La muerte súbita cardiaca es una de las principales causas de fallecimiento en Europa y puede ocurrir en cualquier lugar, incluso en el trabajo. Contar con un desfibrilador externo semiautomático (DESA) es una medida que salva vidas, aunque su obligatoriedad no está regulada de manera uniforme en toda España.
El Real Decreto 365/2009 establece las condiciones básicas para el uso de desfibriladores fuera del ámbito sanitario, pero la normativa depende de cada comunidad autónoma, lo que ha generado un mapa desigual de cardio protección. Algunas comunidades exigen su instalación en determinados espacios de trabajo, mientras que otras solo la recomiendan.
Actualmente, doce comunidades autónomas cuentan con regulación obligatoria para disponer de DESA en ciertos lugares: Andalucía, Aragón, Asturias, Canarias, Cantabria, Cataluña, Comunidad Valenciana, Extremadura, Galicia, Madrid, Navarra y País Vasco. Los criterios varían según el territorio; por ejemplo, Navarra obliga a empresas con más de 700 empleados, mientras que Madrid y Extremadura lo hacen desde 250 trabajadores.

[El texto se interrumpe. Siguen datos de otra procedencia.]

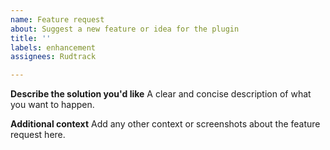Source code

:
```yaml
---
name: Feature request
about: Suggest a new feature or idea for the plugin
title: ''
labels: enhancement
assignees: Rudtrack

---
```


**Describe the solution you'd like**
A clear and concise description of what you want to happen.

**Additional context**
Add any other context or screenshots about the feature request here.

En otros casos, la obligatoriedad se centra en lugares con gran afluencia de público, como instalaciones deportivas, estaciones de transporte, grandes superficies o centros educativos.
Por otro lado, territorios como Baleares, Castilla y León, Castilla-La Mancha, Murcia, La Rioja, Ceuta y Melilla mantienen la instalación de DESA de manera voluntaria, promoviendo el cardio protección a través de campañas y ayudas sin exigirlo legalmente.
Esta diversidad normativa supone un reto para las empresas que operan en varias comunidades. Más allá de la obligación legal, contar con un DESA, formar al personal en RCP y registrar el dispositivo en la autoridad sanitaria autonómica convierte a cualquier empresa en un espacio verdaderamente cardio protegido.
Desde Europreven, destacan que la prevención es una inversión en vida. Contar con desfibriladores en el trabajo no es un gasto, sino un compromiso con la seguridad y la confianza de las personas. Cada minuto cuenta cuando se produce una parada cardiorrespiratoria, y disponer de un DESA puede marcar la diferencia entre la vida y la muerte.
Porque la prevención también significa estar preparados para actuar en una emergencia vital.